### WHAT THE TASK ASKS
List each line of the data that holds the word "Needs".

Segment Open

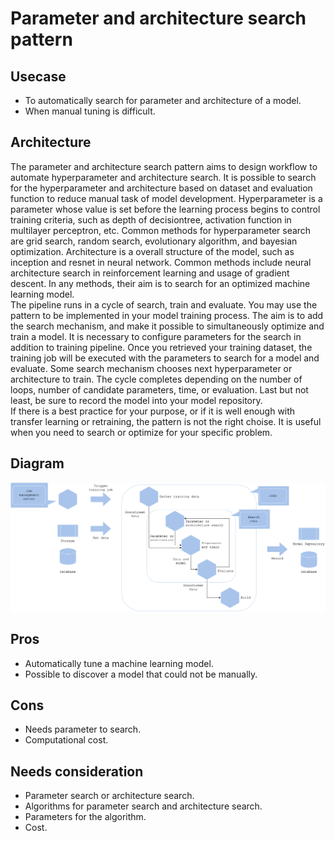 # Parameter and architecture search pattern

## Usecase
- To automatically search for parameter and architecture of a model.
- When manual tuning is difficult.

## Architecture
The parameter and architecture search pattern aims to design workflow to automate hyperparameter and architecture search. It is possible to search for the hyperparameter and architecture based on dataset and evaluation function to reduce manual task of model development. Hyperparameter is a parameter whose value is set before the learning process begins to control training criteria, such as depth of decisiontree, activation function in multilayer perceptron, etc. Common methods for hyperparameter search are grid search, random search, evolutionary algorithm, and bayesian optimization. Architecture is a overall structure of the model, such as inception and resnet in neural network. Common methods include neural architecture search in reinforcement learning and usage of gradient descent. In any methods, their aim is to search for an optimized machine learning model.<br>
The pipeline runs in a cycle of search, train and evaluate. You may use the pattern to be implemented in your model training process. The aim is to add the search mechanism, and make it possible to simultaneously optimize and train a model. It is necessary to configure parameters for the search in addition to training pipeline. Once you retrieved your training dataset, the training job will be executed with the parameters to search for a model and evaluate. Some search mechanism chooses next hyperparameter or architecture to train. The cycle completes depending on the number of loops, number of candidate parameters, time, or evaluation. Last but not least, be sure to record the model into your model repository.<br>
If there is a best practice for your purpose, or if it is well enough with transfer learning or retraining, the pattern is not the right choise. It is useful when you need to search or optimize for your specific problem.

## Diagram
![diagram](diagram.png)


## Pros
- Automatically tune a machine learning model.
- Possible to discover a model that could not be manually.

## Cons
- Needs parameter to search.
- Computational cost.

## Needs consideration
- Parameter search or architecture search.
- Algorithms for parameter search and architecture search.
- Parameters for the algorithm.
- Cost.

Segment Closed

### RESULT
- Needs parameter to search.
## Needs consideration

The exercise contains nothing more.